Ray doesn't perform this song in concert anymore...I think he may have performed it during the era it was a hit for him which would have been 1975...but I don't think he's performed "Indian Love Call" with any consistency since then. It's a vocally challenging song in it's original form but Ray's version makes the vocal even more challenging. Ray changes the song from an uptempo sing-a-long to an almost R&B-style delivery...simply put Ray's version isn't the style popularized by Slim Whitman. Where can you see Ray perform this song? Well, I'll tell you! You can see Ray perform this song on a 1975 episode of Pop! Goes the Country which is available on DVD. In the episode Ray has his beard so he doesn't look as he does on this song book. The DVD is titled Pop! Goes the Country, Volume Four. In the episode Ray not only sings "Indian Love Call" but he also sings "Misty", "Twilight Time", and does a short, cultured version of "The Streak". You can Google the name of the DVD for more information or visit their website at Classic Country DVD.
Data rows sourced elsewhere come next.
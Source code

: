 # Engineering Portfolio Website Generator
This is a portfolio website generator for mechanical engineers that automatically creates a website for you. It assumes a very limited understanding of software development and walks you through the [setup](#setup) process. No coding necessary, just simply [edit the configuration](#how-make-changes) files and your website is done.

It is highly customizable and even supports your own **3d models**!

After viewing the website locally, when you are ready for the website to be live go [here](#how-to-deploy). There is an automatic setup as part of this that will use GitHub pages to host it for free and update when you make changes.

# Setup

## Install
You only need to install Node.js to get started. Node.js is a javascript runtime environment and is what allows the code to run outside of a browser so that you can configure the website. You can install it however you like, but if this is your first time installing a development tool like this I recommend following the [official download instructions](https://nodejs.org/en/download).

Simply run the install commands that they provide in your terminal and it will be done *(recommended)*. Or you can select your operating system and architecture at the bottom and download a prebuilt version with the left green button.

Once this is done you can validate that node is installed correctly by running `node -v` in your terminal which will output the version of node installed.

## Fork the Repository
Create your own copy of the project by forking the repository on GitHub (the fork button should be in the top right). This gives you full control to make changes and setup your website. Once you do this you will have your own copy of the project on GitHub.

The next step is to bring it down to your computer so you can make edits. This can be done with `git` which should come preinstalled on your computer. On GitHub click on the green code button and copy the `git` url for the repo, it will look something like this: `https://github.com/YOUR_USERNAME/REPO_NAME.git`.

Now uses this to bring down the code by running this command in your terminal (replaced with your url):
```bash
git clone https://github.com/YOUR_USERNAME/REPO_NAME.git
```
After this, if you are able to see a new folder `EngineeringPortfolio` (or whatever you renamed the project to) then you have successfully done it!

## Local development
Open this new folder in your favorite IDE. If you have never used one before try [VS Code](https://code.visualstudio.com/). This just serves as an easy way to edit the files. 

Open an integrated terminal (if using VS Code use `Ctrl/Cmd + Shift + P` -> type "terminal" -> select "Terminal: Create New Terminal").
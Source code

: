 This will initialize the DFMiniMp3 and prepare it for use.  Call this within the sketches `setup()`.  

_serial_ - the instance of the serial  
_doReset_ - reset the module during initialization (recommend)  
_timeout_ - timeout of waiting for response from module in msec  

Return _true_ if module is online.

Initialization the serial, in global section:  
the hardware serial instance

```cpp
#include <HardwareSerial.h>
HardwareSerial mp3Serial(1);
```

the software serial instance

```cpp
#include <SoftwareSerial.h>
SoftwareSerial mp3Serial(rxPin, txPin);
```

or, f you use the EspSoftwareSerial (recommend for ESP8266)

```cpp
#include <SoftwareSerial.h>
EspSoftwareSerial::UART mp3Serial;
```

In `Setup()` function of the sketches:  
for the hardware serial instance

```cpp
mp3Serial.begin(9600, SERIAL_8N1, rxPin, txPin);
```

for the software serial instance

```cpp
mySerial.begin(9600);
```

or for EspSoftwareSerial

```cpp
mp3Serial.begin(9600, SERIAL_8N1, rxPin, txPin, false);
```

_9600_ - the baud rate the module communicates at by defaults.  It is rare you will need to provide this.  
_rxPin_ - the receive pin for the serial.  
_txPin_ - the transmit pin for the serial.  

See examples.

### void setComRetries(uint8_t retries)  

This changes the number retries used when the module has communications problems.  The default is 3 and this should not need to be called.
As I often say, "Dixie Hummingbird" is one of my favorite Ray Stevens songs. The funny thing is I first heard the song in 1995...it had been recorded by Ray in 1977! This is one of the things about Ray that often gets overlooked...while a lot of his comical songs are topical and can be dated...a song like "Dixie Hummingbird" sounds as if it were written by Ray today. This is what you call timeless. I can't exactly say what it is that I like about the song...I could say I like the opening narration...but I'd also have to say that I love the melody of the song and the way Ray sings the lyrics. Given that the song has hummingbird in it's title we're going to hear humming take place at various points in the song. Ray happens to do this during the instrumental breaks in the song. This isn't pleasant humming, though...this song is deep in dixieland/swing and loud accompaniment that the humming that takes place is rather intense and driving. The song comes from his 1977 Feel The Music album on Warner Brothers.